Following its reveal all the way back at E3 2013, I was excited to try out Capybara’s Below when it launched on PC and Xbox One back in December 2018.
To make it even better, it was free for Game Pass subscribers from the day it released, so I jumped in to give it a try, expecting to love it.
I didn’t though.
It wasn’t because of its overall difficulty, the way it refuses to explain anything you see or do as you descend into the mountain’s depths, nor was it due to the unrelenting darkness of the world.
Instead, it was the way that a few of the game’s mechanics seemed to have no purpose other than to annoy players under the guise of difficulty and complexity.
Hidden insta-death spikes, hunger and thirst meters to keep track of, and the lack of a save system of any kind seemed like unnecessary features that only served to distract players from the atmospheric world and exploration-led progression that were the meat of Below.
Managing hunger and thirst in survival games can be frustrating at the best of times, with you having to juggle and survive in-game threats at the same time as ones that just manifest as time passes.
With it being so easy to get lost in Below’s mysterious dungeons, the combat being tricky, and you having to start again when you die, the fact that Below didn’t explain how to even manage your hunger meant you’d spend a while just trying to work out even how to die a little later.
It made Below feel like an unfair slog. After a couple of hours, I’d had enough.
Coming alongside the game’s release on PlayStation 4, Below now has an Explore Mode though. The standard mode is still there as Survival Mode, hunger meters and all, but the changes that Explore Mode promised made me want to give Capybara’s game another try, and I’m glad I did.
Explore Mode does a lot to alleviate the frustrations I initially had, without negating the challenge it presents nor reducing the impact of the dark and mysterious setting.
In fact, it’s quite the opposite.
The new mode actually allows you to focus on everything that Below does well, turning it into the game I hoped it would be when I first jumped in in 2018.
What Explore Mode does, in essence, is simplify things. The health and thirst meters are completely gone, without removing the food crafting processes that restore health; all damage is bleed damage, which means you can get it back if you’re quick enough with bandages, and there are no one-hit deaths to end a run in an instant.
Those are just three of the main changes in a list of alterations to how surviving works in Below’s new mode.
Changing those things alone makes the game a lot more enjoyable. You can now take your time to explore the vastly different levels of the world, patiently trying to learn about the new traps and enemies you’re encountering.
Below promotes exploration, giving you doors you can’t open yet and multiple paths at almost every opportunity. Originally, taking up those chances put you at risk because more time spend exploring meant more time without food, and ultimately, death.

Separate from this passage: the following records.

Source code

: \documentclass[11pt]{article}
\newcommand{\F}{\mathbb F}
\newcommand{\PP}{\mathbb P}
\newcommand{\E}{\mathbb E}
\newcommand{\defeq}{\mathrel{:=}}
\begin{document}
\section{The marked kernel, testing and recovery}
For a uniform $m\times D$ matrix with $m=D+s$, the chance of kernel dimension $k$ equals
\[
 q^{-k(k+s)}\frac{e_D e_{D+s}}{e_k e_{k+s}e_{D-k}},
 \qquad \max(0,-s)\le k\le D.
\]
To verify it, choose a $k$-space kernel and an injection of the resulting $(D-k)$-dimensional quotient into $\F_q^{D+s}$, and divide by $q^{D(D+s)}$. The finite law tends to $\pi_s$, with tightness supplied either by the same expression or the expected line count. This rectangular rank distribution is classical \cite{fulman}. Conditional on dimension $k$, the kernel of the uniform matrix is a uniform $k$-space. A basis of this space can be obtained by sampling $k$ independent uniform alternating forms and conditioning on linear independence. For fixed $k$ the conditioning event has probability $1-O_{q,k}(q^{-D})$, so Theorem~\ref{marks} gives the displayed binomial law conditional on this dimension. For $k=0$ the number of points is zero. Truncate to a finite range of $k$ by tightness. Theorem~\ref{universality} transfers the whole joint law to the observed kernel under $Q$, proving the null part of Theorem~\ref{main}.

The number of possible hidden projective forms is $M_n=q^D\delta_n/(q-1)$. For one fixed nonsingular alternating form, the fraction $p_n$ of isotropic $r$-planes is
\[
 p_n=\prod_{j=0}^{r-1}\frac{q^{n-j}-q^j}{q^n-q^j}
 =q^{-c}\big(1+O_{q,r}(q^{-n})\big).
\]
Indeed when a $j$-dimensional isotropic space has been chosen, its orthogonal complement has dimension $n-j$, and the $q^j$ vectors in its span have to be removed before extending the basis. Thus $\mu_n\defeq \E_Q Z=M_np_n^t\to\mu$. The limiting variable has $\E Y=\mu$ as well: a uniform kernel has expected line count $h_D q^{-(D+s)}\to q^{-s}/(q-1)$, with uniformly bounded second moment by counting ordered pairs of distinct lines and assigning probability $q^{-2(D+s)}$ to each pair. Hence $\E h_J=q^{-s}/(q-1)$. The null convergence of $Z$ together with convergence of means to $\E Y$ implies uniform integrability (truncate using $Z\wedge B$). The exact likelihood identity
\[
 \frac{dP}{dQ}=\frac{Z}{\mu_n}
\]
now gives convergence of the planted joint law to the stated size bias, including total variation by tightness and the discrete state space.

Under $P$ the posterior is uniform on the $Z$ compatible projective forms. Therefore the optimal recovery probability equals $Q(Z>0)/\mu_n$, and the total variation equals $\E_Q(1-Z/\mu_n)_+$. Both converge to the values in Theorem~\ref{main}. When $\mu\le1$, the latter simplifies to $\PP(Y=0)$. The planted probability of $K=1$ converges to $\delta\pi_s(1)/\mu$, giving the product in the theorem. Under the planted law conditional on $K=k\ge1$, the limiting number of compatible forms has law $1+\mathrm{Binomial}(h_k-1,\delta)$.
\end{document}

It’s a world I want to explore though. Capybara Games has designed a rich and atmospheric setting that changes all the time. The darkness ensures you’re creeping into every new room, wary of what’s waiting there for you and hoping you’re approaching safety.
It’s a gorgeous world too. The opening cutscene and the initial climb to the descent is stunning and the swirling mist that envelops every room keeps you on your toes.

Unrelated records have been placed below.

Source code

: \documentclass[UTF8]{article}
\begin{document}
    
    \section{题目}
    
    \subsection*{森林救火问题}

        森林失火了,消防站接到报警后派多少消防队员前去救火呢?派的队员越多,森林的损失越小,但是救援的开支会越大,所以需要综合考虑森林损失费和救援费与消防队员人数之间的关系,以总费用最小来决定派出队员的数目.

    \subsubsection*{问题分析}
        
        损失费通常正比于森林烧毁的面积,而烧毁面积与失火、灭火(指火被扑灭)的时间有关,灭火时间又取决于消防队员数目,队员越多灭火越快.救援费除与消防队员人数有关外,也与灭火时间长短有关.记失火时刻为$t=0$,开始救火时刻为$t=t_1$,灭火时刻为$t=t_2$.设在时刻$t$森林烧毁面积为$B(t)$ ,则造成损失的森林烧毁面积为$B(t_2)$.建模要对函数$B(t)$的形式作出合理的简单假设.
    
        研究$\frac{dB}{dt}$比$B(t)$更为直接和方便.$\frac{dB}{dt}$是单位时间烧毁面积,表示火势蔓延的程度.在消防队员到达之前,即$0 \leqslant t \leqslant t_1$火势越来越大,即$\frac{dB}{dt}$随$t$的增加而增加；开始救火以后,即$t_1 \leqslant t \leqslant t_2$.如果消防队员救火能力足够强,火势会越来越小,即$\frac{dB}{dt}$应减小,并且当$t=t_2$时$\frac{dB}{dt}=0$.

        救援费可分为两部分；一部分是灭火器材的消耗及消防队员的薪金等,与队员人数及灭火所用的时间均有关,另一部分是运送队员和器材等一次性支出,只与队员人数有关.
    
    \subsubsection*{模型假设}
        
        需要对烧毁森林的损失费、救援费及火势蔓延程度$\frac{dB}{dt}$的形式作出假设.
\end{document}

Without having to worry about and juggle status effects, Explore Mode allows you to actually appreciate the design. My concern was transferred to what I was actually about to see in the next room, and not on something I had little control over, which is a huge improvement.
Don’t worry about it making Below easy either, because it doesn’t. You still have to start again if you die; you still have limited health, and you still need to learn everything yourself, from crafting to what every item actually does.
You’ll still be scratching your head at what the potato you just picked up does and wondering what you’ll get is you combine this bit of fuzz, a stick, and some hide you’re sliced off a blue frog you’ve found bouncing around one of the procedurally generated rooms.
Below doesn’t hand-hold at all, putting progression and improvement solely in your hands, Explore Mode just reduces the challenge to the interesting components, elevating the rest of the game. After all, Survive Mode is still there if you want the pure, unadulterated experience.
For me though, Explore Mode is a huge improvement and the game I hoped I was about to play 18 months ago.
Below is now a game to be enjoyed, not feared.